Pour la famille Despiérris, la forge est plus qu'un travail, c'est une passion. Le grand-père et le père forgeaient encore à 85 ans et les deux frères ont eux-mêmes commencé à ferrer à partir de l'âge de 13 ans. A cette époque, la formation se fait sur le tas, à la dure : "Il nous fallait marcher droit, explique Jean Despiérris, ou le grand-père savait nous éduquer par un coup de mailloche (*) sur les doigts". Ce qui n'était au début qu'une manière de participer à l'activité familiale et de gagner sa vie est rapidement devenu une véritable passion : celle du modelage du fer, matière noble par excellence.
Les choses ont bien sûr évolué depuis le début du siècle : avant les deux guerres, l'activité était centrée autour du ferrage des bêtes et de l'entretien des machines agricoles. La forge fonctionnait alors sur commande pour façonner des charrues à traction animale capables de durer des années. Le travail de ferrage représentait aussi une part importante de l'activité : des chevaux pour les voitures aux boeufs pour le travail de la terre ou aux troupeaux ferrés avant d'être amenés aux pâturages.
À cette époque, les propriétaires amenaient les chevaux dans la journée et venaient les rechercher une fois le travail de ferrage terminé. Dehors de part et d'autre de la rue, les anneaux où les bêtes étaient attachées sont encore visibles. Le travail était important et le fournisseur en fer devait passer au moins deux fois par semaine pour ravitailler la forge. Deux fournisseurs principaux se partageaient le marché : Jean Camman à Villefranche de Lauragais et les établissements Bernard Pagès à Toulouse, entreprise qui existe encore aujourd'hui.
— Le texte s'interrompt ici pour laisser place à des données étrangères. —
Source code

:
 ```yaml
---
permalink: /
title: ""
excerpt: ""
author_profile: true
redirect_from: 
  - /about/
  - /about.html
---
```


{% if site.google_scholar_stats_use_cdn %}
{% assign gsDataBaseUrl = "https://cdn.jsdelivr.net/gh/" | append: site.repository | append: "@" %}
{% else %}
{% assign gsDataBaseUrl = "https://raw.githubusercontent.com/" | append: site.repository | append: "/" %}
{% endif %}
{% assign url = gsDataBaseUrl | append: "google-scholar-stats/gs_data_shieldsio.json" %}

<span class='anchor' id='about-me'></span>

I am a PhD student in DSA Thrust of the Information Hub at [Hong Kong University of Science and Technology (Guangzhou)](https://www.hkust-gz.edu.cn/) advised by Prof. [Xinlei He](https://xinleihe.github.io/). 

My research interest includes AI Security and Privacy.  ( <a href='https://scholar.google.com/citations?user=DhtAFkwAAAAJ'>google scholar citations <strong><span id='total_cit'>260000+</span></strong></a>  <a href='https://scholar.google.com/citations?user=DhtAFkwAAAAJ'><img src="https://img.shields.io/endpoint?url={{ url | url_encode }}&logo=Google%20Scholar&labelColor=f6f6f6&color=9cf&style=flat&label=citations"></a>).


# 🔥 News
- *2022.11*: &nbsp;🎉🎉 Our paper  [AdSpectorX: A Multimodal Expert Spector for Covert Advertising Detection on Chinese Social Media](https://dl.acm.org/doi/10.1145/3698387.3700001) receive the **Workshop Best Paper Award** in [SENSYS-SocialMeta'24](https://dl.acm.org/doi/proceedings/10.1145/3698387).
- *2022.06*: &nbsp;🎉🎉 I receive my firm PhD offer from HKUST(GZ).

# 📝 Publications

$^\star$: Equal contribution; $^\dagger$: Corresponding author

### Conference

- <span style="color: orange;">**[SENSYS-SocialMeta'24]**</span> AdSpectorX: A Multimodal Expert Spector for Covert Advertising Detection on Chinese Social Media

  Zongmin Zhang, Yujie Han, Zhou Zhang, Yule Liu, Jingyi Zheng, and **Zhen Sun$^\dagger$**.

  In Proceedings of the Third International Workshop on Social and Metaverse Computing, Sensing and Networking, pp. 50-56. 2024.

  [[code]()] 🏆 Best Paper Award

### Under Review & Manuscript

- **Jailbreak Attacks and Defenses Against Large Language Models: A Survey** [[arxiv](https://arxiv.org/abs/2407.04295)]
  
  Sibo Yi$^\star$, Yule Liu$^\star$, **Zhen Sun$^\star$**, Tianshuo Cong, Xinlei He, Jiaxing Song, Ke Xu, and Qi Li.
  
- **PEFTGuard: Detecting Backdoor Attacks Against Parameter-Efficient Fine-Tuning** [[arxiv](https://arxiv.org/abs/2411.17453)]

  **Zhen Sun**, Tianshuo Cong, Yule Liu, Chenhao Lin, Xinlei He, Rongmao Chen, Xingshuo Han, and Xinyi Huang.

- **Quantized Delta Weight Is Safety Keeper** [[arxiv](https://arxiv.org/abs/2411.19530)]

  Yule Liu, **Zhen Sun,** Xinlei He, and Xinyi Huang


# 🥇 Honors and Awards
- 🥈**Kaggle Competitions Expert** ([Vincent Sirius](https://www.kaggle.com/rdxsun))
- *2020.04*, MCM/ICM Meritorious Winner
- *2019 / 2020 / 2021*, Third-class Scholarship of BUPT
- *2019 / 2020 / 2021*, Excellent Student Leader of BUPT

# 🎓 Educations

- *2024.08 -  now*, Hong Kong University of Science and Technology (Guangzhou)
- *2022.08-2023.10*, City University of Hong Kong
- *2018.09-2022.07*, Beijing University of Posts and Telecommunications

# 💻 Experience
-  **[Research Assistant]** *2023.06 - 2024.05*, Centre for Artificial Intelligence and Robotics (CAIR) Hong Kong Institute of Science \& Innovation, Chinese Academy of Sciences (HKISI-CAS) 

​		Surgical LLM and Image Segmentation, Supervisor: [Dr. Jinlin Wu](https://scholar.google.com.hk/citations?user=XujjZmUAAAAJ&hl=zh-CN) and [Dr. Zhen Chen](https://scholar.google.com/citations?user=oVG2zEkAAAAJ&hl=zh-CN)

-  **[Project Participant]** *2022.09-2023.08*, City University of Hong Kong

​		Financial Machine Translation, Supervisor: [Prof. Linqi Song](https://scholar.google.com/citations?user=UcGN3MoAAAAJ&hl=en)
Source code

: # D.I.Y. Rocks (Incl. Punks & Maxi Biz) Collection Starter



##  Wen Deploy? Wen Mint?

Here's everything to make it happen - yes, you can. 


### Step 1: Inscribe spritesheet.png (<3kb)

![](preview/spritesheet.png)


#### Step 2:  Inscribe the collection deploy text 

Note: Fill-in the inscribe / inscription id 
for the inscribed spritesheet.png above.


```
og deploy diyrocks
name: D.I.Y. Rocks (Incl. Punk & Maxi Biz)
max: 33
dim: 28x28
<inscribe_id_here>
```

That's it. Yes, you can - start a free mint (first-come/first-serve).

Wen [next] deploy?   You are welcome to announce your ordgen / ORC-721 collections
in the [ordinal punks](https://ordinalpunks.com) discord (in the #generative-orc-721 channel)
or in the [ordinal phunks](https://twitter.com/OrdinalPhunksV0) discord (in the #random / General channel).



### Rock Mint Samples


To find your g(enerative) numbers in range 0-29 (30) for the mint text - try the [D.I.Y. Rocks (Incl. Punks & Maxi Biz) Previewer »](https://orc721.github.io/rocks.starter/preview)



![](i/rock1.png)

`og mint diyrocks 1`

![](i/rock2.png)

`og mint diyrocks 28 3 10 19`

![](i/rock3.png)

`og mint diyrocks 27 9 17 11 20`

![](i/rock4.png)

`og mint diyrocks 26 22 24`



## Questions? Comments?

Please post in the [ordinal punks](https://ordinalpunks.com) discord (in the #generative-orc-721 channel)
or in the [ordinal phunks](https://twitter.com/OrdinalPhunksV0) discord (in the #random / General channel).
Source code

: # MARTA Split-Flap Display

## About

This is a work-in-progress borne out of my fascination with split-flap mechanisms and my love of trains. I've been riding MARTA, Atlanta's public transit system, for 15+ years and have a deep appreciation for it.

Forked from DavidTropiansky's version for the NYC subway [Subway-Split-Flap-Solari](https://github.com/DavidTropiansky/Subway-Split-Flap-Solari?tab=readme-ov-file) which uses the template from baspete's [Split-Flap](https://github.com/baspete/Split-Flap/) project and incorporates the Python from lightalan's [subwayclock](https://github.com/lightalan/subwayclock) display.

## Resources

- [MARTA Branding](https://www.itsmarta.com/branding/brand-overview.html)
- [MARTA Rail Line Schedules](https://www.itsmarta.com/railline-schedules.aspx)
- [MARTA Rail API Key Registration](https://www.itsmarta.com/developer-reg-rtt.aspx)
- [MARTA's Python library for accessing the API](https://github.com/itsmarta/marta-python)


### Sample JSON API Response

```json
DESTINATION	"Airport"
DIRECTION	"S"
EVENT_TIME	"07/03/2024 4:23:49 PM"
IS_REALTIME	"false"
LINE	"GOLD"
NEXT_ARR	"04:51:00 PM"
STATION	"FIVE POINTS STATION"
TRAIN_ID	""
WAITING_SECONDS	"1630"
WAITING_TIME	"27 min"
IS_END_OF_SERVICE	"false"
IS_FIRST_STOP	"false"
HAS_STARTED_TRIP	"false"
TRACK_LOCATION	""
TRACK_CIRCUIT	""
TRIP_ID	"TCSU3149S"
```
Après la seconde guerre mondiale, les chevaux ont quasiment disparu: on ne les utilisait plus pour travailler la terre, ni pour se déplacer. L'activité s'est alors progressivement recentrée sur la petite motoculture et la construction de pièces pour matériel agricole. Il fallut attendre la fin des années 60 pour voir peu à peu réapparaître les chevaux de selle.
À partir de 1965-1966, en effet, le développement des loisirs liés au cheval, a permis de reprendre une activité plus conséquente de maréchal-ferrant.
Aujourd'hui, l'activité de maréchalerie est essentiellement tournée vers les poneys et chevaux de courses. La forge propose aussi des activités plus classiques de soudage de pièces pour machines agricoles par exemple.
Les frères
Despiérris viennent encore à la forge pour le plaisir de voir
le fer se modeler sous leurs mains et entendre la musique du marteau sur l'enclume.
Ils ont gardé cette maîtrise du geste du forgeron : ils prennent
une pièce en forme de fer à cheval et la chauffent dans le four
à charbon. Ils posent ensuite le fer rougeoyant sur l'enclume et le
mettent en forme. Dernière opération, le perçage des
trous pour passer les clous. Les Despiérris possèdent leur marque
de fabrique : une entaille sur le devant du fer qui laissera une trace visible
sur les empreintes laissées par les sabots sur le sol. Une marque de
fabrique qui s'inscrit toujours sur les chemins du Lauragais !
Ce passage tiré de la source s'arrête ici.